In 2001, Matt Steele and Bryan Bohlman did a presentation at the AMSA conference on articulating the men’s experience at SJU. Gar presented a second paper he wrote on “Serving Men Effectively in Residential Colleges.” This was also part of the Oxford Roundtable on Residential Colleges deliberations in the summers of 2000 and 2001 and will be published with their proceedings.
In the fall of 2000 SJU was invited to participate in the first ever meeting of men’s colleges at the Morehouse Research Institute in Atlanta. This meeting was inspired by President Walter Massey of Morehouse who brought together various constituents to look at the decreasing percentage of men graduating from all colleges and universities in the country. The sweeping nature of this enrollment issue for men has been causing concern in higher education and Morehouse wants to lead the way in researching and addressing this issue. After an initial meeting, Gar Kellom was invited to present his two Oxford papers and to articulate why SJU has been so successful in this difficult environment for recruiting and retaining men. As a result of that conference, another conference is planned for April 2002 to articulate a research agenda on this issue. Once again SJU was asked to play a leadership role in organizing the presentations for that conference. Students doing research on this issue are to be involved in this upcoming conference including students from all four men’s colleges. SJU is organizing that effort.

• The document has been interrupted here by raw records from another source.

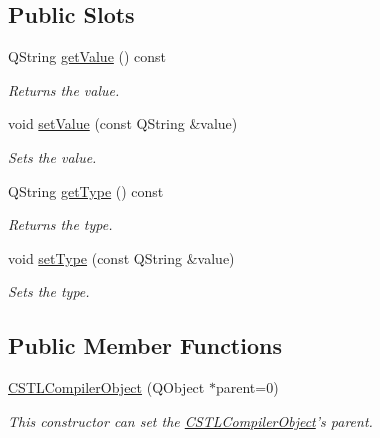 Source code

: \subsection*{Public Slots}
\begin{DoxyCompactItemize}
\item 
Q\+String \hyperlink{class_c_w_f_1_1_c_s_t_l_compiler_object_a92137c536b356e4f6eeb76a3c1b65e54}{get\+Value} () const 
\begin{DoxyCompactList}\small\item\em Returns the value. \end{DoxyCompactList}\item 
void \hyperlink{class_c_w_f_1_1_c_s_t_l_compiler_object_acf0a476bd687e47edb169c480193654f}{set\+Value} (const Q\+String \&value)
\begin{DoxyCompactList}\small\item\em Sets the value. \end{DoxyCompactList}\item 
Q\+String \hyperlink{class_c_w_f_1_1_c_s_t_l_compiler_object_ac7cd5fe07f3b71e0d4b6342db1a4cd29}{get\+Type} () const 
\begin{DoxyCompactList}\small\item\em Returns the type. \end{DoxyCompactList}\item 
void \hyperlink{class_c_w_f_1_1_c_s_t_l_compiler_object_a51e99c46daee9cb1f14088d69d2d4e0e}{set\+Type} (const Q\+String \&value)
\begin{DoxyCompactList}\small\item\em Sets the type. \end{DoxyCompactList}\end{DoxyCompactItemize}
\subsection*{Public Member Functions}
\begin{DoxyCompactItemize}
\item 
\hyperlink{class_c_w_f_1_1_c_s_t_l_compiler_object_a1c20bd083beceaaef00fcaf10f9e061c}{C\+S\+T\+L\+Compiler\+Object} (Q\+Object $\ast$parent=0)
\begin{DoxyCompactList}\small\item\em This constructor can set the \hyperlink{class_c_w_f_1_1_c_s_t_l_compiler_object}{C\+S\+T\+L\+Compiler\+Object}'s parent. \end{DoxyCompactList}\end{DoxyCompactItemize}


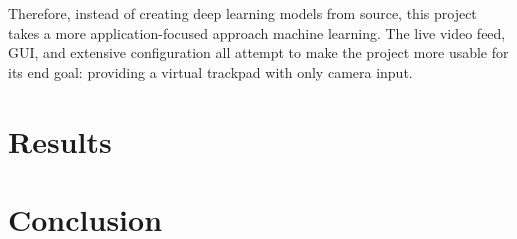 \documentclass{article}
\begin{document}
Therefore, instead of creating deep learning models from source, this project takes a more application-focused approach machine learning. The live video feed, GUI, and extensive configuration all attempt to make the project more usable for its end goal: providing a virtual trackpad with only camera input.



\section{Results}
\section{Conclusion}





\pagebreak
\nocite{*} %
\printbibliography %
\end{document}
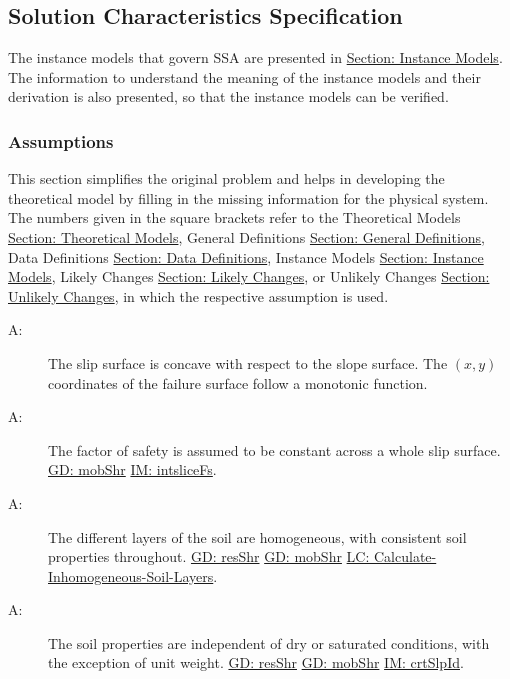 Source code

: \documentclass[12pt]{article}
\newcounter{assumpnum}
\newcommand{\atheassumpnum}{A\theassumpnum}
\begin{document}
\subsection{Solution Characteristics Specification}
\label{Sec:SolCharSpec}
The instance models that govern SSA are presented in \hyperref[Sec:IMs]{Section: Instance Models}. The information to understand the meaning of the instance models and their derivation is also presented, so that the instance models can be verified.
\subsubsection{Assumptions}
\label{Sec:Assumps}
This section simplifies the original problem and helps in developing the theoretical model by filling in the missing information for the physical system. The numbers given in the square brackets refer to the Theoretical Models \hyperref[Sec:TMs]{Section: Theoretical Models}, General Definitions \hyperref[Sec:GDs]{Section: General Definitions}, Data Definitions \hyperref[Sec:DDs]{Section: Data Definitions}, Instance Models \hyperref[Sec:IMs]{Section: Instance Models}, Likely Changes \hyperref[Sec:LCs]{Section: Likely Changes}, or Unlikely Changes \hyperref[Sec:UCs]{Section: Unlikely Changes}, in which the respective assumption is used.
\begin{description}
\item[\atheassumpnum\label{A:Slip-Surface-Concave}:]The slip surface is concave with respect to the slope surface. The $(x,y)$ coordinates of the failure surface follow a monotonic function.
\end{description}
\begin{description}
\item[\atheassumpnum\label{A:Factor-of-Safety}:]The factor of safety is assumed to be constant across a whole slip surface. \hyperref[GD:mobShr]{GD: mobShr} \hyperref[IM:intsliceFs]{IM: intsliceFs}.
\end{description}
\begin{description}
\item[\atheassumpnum\label{A:Soil-Layer-Homogeneous}:]The different layers of the soil are homogeneous, with consistent soil properties throughout. \hyperref[GD:resShr]{GD: resShr} \hyperref[GD:mobShr]{GD: mobShr} \hyperref[LC_inhomogeneous]{LC: Calculate-Inhomogeneous-Soil-Layers}.
\end{description}
\begin{description}
\item[\atheassumpnum\label{A:Soil-Properties}:]The soil properties are independent of dry or saturated conditions, with the exception of unit weight. \hyperref[GD:resShr]{GD: resShr} \hyperref[GD:mobShr]{GD: mobShr} \hyperref[IM:crtSlpId]{IM: crtSlpId}.
\end{description}
\end{document}
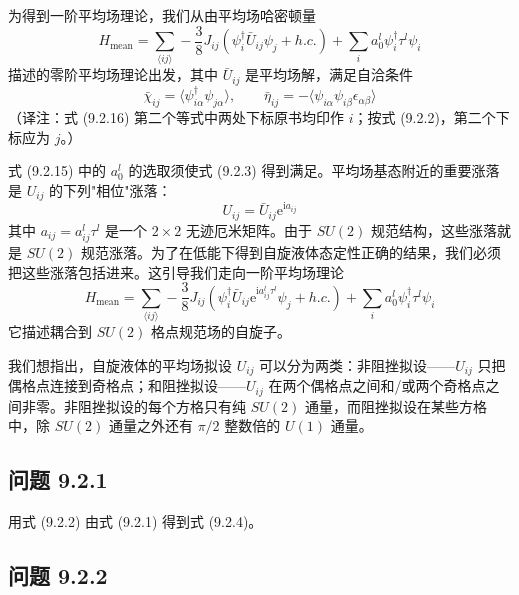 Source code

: 为得到一阶平均场理论，我们从由平均场哈密顿量
\begin{equation*}
H_{\text{mean}}=\sum_{\langle ij\rangle}-\frac{3}{8}J_{ij}(\psi^{\dagger}_i\bar{U}_{ij}\psi_j+h.c.)+\sum_i a^l_0\psi^{\dagger}_i\tau^l\psi_i
\tag{9.2.15}
\end{equation*}
描述的零阶平均场理论出发，其中 $\bar{U}_{ij}$ 是平均场解，满足自洽条件
\begin{equation*}
\bar{\chi}_{ij}=\langle\psi^{\dagger}_{i\alpha}\psi_{j\alpha}\rangle,\qquad \bar{\eta}_{ij}=-\langle\psi_{i\alpha}\psi_{i\beta}\epsilon_{\alpha\beta}\rangle
\tag{9.2.16}
\end{equation*}
（译注：式 (9.2.16) 第二个等式中两处下标原书均印作 $i$；按式 (9.2.2)，第二个下标应为 $j$。）

式 (9.2.15) 中的 $a^l_0$ 的选取须使式 (9.2.3) 得到满足。平均场基态附近的重要涨落是 $U_{ij}$ 的下列"相位"涨落：
\begin{equation*}
U_{ij}=\bar{U}_{ij}\mathrm{e}^{\mathrm{i}a_{ij}}
\tag{9.2.17}
\end{equation*}
其中 $a_{ij}=a^l_{ij}\tau^l$ 是一个 $2\times2$ 无迹厄米矩阵。由于 $SU(2)$ 规范结构，这些涨落就是 $SU(2)$ 规范涨落。为了在低能下得到自旋液体态定性正确的结果，我们必须把这些涨落包括进来。这引导我们走向一阶平均场理论
\begin{equation*}
H_{\text{mean}}=\sum_{\langle ij\rangle}-\frac{3}{8}J_{ij}(\psi^{\dagger}_i\bar{U}_{ij}\mathrm{e}^{\mathrm{i}a^l_{ij}\tau^l}\psi_j+h.c.)+\sum_i a^l_0\psi^{\dagger}_i\tau^l\psi_i
\tag{9.2.18}
\end{equation*}
它描述耦合到 $SU(2)$ 格点规范场的自旋子。

\begin{smallnote}
我们想指出，自旋液体的平均场拟设 $U_{ij}$ 可以分为两类：非阻挫拟设——$U_{ij}$ 只把偶格点连接到奇格点；和阻挫拟设——$U_{ij}$ 在两个偶格点之间和/或两个奇格点之间非零。非阻挫拟设的每个方格只有纯 $SU(2)$ 通量，而阻挫拟设在某些方格中，除 $SU(2)$ 通量之外还有 $\pi/2$ 整数倍的 $U(1)$ 通量。
\end{smallnote}

\subsection*{问题 9.2.1}

用式 (9.2.2) 由式 (9.2.1) 得到式 (9.2.4)。

\subsection*{问题 9.2.2}

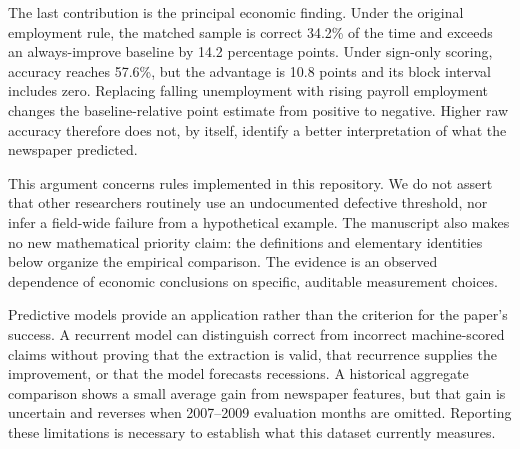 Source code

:The last contribution is the principal economic finding. Under the original employment rule, the matched sample is correct 34.2\% of the time and exceeds an always-improve baseline by 14.2 percentage points. Under sign-only scoring, accuracy reaches 57.6\%, but the advantage is 10.8 points and its block interval includes zero. Replacing falling unemployment with rising payroll employment changes the baseline-relative point estimate from positive to negative. Higher raw accuracy therefore does not, by itself, identify a better interpretation of what the newspaper predicted.

This argument concerns rules implemented in this repository. We do not assert that other researchers routinely use an undocumented defective threshold, nor infer a field-wide failure from a hypothetical example. The manuscript also makes no new mathematical priority claim: the definitions and elementary identities below organize the empirical comparison. The evidence is an observed dependence of economic conclusions on specific, auditable measurement choices.

Predictive models provide an application rather than the criterion for the paper's success. A recurrent model can distinguish correct from incorrect machine-scored claims without proving that the extraction is valid, that recurrence supplies the improvement, or that the model forecasts recessions. A historical aggregate comparison shows a small average gain from newspaper features, but that gain is uncertain and reverses when 2007--2009 evaluation months are omitted. Reporting these limitations is necessary to establish what this dataset currently measures.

Also in 2000, serious deliberations began about forming a men’s center at SJU and appointing a coordinator and visiting professor for the men’s series and the men’s project. These proposals were presented to the SJU President’s Office and Institutional Advancement as possible future fundraising priorities.
Will Courtenay kicked off the 2000 year of the Men’s Series with a very comprehensive visit on men’s health that evolved into a longer-term research project to collect data on men’s health at SJU and to determine ways to use that data to change the normative behavior of men. SJU hired a health educator, Lori Klapperich, to direct that project, write grants, and do other work on educating men. Also in the Men’s Series, Terry Kupers presented on men and feminism and specifically talked about men in prison. He also spent some time working with the St John’s prison ministry group. In March 2001, Sam Femiano, clinical psychologist in private practice in Massachusetts, talked about men and spirituality from his experience in a monastic community and spoke in the monastery as well as to our students.
Co-curriculum review was also initiated this year and the question of the role of gender education in core courses is now a matter of official discussion. With encouragement from the Parent Committee, planning has begun to develop a father/son event to complement the mother/son dance and father/daughter event. There has also been a men’s enrollment task force meeting over the past several years to particularly address the issues of men’s enrollment at SJU. It obviously has been a very successful activity as the current enrollment situation at SJU has never looked so good and admissions is now closing applications in the winter and creating a long waiting list of students, many of whom do not get in. SJU has capped its enrollment, as has CSB, and has continued to raise the ACT and SAT profile for students, making it a more selective institution.